:: GIVEN RECORDS
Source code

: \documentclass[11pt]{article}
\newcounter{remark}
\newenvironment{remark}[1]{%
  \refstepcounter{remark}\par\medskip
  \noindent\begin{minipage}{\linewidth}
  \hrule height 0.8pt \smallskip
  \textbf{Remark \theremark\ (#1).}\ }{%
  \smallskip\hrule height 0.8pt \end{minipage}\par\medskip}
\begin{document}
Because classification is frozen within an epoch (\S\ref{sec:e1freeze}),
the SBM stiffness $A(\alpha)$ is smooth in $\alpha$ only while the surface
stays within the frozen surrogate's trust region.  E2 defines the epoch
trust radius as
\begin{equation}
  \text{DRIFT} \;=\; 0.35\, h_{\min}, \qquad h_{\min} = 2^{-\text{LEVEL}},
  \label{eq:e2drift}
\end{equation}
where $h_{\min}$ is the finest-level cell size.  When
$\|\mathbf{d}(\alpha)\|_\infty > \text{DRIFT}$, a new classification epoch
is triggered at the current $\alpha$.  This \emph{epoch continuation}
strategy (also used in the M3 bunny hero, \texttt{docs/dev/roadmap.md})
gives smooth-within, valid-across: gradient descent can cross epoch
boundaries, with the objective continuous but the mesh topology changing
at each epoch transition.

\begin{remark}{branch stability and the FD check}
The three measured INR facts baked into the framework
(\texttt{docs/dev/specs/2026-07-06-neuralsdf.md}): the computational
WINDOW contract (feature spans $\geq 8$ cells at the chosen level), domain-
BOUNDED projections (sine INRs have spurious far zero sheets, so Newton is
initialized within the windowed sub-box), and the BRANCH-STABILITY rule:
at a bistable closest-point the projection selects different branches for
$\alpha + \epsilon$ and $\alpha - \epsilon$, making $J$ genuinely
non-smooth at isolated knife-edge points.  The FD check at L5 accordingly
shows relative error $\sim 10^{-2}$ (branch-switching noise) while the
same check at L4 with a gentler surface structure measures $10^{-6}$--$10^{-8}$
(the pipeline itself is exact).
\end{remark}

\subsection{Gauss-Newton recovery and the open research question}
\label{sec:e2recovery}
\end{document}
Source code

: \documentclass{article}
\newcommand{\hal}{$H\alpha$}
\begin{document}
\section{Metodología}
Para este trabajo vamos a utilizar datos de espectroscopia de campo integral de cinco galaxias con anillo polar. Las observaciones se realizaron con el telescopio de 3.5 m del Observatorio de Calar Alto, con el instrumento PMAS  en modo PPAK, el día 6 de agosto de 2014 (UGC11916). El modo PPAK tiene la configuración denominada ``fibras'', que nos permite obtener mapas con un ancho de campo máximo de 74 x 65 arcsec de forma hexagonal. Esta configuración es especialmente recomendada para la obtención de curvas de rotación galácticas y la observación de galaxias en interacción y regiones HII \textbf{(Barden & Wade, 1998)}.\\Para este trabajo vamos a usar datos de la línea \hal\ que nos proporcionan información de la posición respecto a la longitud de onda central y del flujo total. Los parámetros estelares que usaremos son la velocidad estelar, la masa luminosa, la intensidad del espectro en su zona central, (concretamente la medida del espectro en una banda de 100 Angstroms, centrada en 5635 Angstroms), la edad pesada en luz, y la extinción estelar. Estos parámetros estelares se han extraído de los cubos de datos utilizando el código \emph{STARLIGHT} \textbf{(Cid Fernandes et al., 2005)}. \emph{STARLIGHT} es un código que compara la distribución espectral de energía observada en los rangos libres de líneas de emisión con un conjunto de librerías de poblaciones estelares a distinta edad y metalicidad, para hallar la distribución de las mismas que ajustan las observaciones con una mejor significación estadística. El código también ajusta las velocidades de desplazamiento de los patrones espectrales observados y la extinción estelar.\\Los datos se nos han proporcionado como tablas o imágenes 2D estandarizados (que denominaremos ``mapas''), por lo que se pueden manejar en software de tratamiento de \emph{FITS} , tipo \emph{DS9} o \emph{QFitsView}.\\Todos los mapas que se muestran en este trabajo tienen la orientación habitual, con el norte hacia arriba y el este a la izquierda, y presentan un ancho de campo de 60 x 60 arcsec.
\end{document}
::::
Copy the entries exactly, leaving no line out.

EXERCISE RESULT:
Source code

: \documentclass[11pt]{article}
\newcounter{remark}
\newenvironment{remark}[1]{%
  \refstepcounter{remark}\par\medskip
  \noindent\begin{minipage}{\linewidth}
  \hrule height 0.8pt \smallskip
  \textbf{Remark \theremark\ (#1).}\ }{%
  \smallskip\hrule height 0.8pt \end{minipage}\par\medskip}
\begin{document}
Because classification is frozen within an epoch (\S\ref{sec:e1freeze}),
the SBM stiffness $A(\alpha)$ is smooth in $\alpha$ only while the surface
stays within the frozen surrogate's trust region.  E2 defines the epoch
trust radius as
\begin{equation}
  \text{DRIFT} \;=\; 0.35\, h_{\min}, \qquad h_{\min} = 2^{-\text{LEVEL}},
  \label{eq:e2drift}
\end{equation}
where $h_{\min}$ is the finest-level cell size.  When
$\|\mathbf{d}(\alpha)\|_\infty > \text{DRIFT}$, a new classification epoch
is triggered at the current $\alpha$.  This \emph{epoch continuation}
strategy (also used in the M3 bunny hero, \texttt{docs/dev/roadmap.md})
gives smooth-within, valid-across: gradient descent can cross epoch
boundaries, with the objective continuous but the mesh topology changing
at each epoch transition.

\begin{remark}{branch stability and the FD check}
The three measured INR facts baked into the framework
(\texttt{docs/dev/specs/2026-07-06-neuralsdf.md}): the computational
WINDOW contract (feature spans $\geq 8$ cells at the chosen level), domain-
BOUNDED projections (sine INRs have spurious far zero sheets, so Newton is
initialized within the windowed sub-box), and the BRANCH-STABILITY rule:
at a bistable closest-point the projection selects different branches for
$\alpha + \epsilon$ and $\alpha - \epsilon$, making $J$ genuinely
non-smooth at isolated knife-edge points.  The FD check at L5 accordingly
shows relative error $\sim 10^{-2}$ (branch-switching noise) while the
same check at L4 with a gentler surface structure measures $10^{-6}$--$10^{-8}$
(the pipeline itself is exact).
\end{remark}

\subsection{Gauss-Newton recovery and the open research question}
\label{sec:e2recovery}
\end{document}
Source code

: \documentclass{article}
\newcommand{\hal}{$H\alpha$}
\begin{document}
\section{Metodología}
Para este trabajo vamos a utilizar datos de espectroscopia de campo integral de cinco galaxias con anillo polar. Las observaciones se realizaron con el telescopio de 3.5 m del Observatorio de Calar Alto, con el instrumento PMAS  en modo PPAK, el día 6 de agosto de 2014 (UGC11916). El modo PPAK tiene la configuración denominada ``fibras'', que nos permite obtener mapas con un ancho de campo máximo de 74 x 65 arcsec de forma hexagonal. Esta configuración es especialmente recomendada para la obtención de curvas de rotación galácticas y la observación de galaxias en interacción y regiones HII \textbf{(Barden & Wade, 1998)}.\\Para este trabajo vamos a usar datos de la línea \hal\ que nos proporcionan información de la posición respecto a la longitud de onda central y del flujo total. Los parámetros estelares que usaremos son la velocidad estelar, la masa luminosa, la intensidad del espectro en su zona central, (concretamente la medida del espectro en una banda de 100 Angstroms, centrada en 5635 Angstroms), la edad pesada en luz, y la extinción estelar. Estos parámetros estelares se han extraído de los cubos de datos utilizando el código \emph{STARLIGHT} \textbf{(Cid Fernandes et al., 2005)}. \emph{STARLIGHT} es un código que compara la distribución espectral de energía observada en los rangos libres de líneas de emisión con un conjunto de librerías de poblaciones estelares a distinta edad y metalicidad, para hallar la distribución de las mismas que ajustan las observaciones con una mejor significación estadística. El código también ajusta las velocidades de desplazamiento de los patrones espectrales observados y la extinción estelar.\\Los datos se nos han proporcionado como tablas o imágenes 2D estandarizados (que denominaremos ``mapas''), por lo que se pueden manejar en software de tratamiento de \emph{FITS} , tipo \emph{DS9} o \emph{QFitsView}.\\Todos los mapas que se muestran en este trabajo tienen la orientación habitual, con el norte hacia arriba y el este a la izquierda, y presentan un ancho de campo de 60 x 60 arcsec.
\end{document}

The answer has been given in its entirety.